» WHAT THE TASK REQUIRES
State how many lines in these records contain the word "IdentityFile", and nothing else.

Segment Start: INPUT RECORDS

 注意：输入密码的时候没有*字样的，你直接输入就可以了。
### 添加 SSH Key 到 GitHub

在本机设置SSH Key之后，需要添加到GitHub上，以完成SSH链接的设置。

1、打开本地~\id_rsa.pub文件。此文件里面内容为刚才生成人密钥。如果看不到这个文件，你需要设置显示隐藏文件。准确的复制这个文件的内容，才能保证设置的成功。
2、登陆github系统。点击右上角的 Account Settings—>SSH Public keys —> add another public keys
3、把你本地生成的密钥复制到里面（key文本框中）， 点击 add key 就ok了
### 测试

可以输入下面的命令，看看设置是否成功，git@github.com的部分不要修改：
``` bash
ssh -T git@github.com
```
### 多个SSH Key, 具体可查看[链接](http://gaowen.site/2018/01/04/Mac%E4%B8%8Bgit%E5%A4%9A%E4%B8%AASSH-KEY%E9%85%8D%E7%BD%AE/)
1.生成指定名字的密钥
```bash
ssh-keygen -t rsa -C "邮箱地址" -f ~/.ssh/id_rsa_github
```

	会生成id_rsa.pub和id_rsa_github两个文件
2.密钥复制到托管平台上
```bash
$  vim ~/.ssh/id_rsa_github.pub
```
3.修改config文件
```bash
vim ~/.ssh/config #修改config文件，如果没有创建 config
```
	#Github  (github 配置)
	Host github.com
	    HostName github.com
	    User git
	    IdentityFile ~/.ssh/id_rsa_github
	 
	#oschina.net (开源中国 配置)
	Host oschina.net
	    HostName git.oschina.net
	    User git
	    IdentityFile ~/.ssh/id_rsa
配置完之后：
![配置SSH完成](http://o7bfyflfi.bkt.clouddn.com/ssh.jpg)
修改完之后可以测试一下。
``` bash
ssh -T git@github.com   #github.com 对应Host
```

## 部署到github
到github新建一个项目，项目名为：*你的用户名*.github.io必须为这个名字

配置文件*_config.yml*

Segment End: INPUT RECORDS

» REPLY
2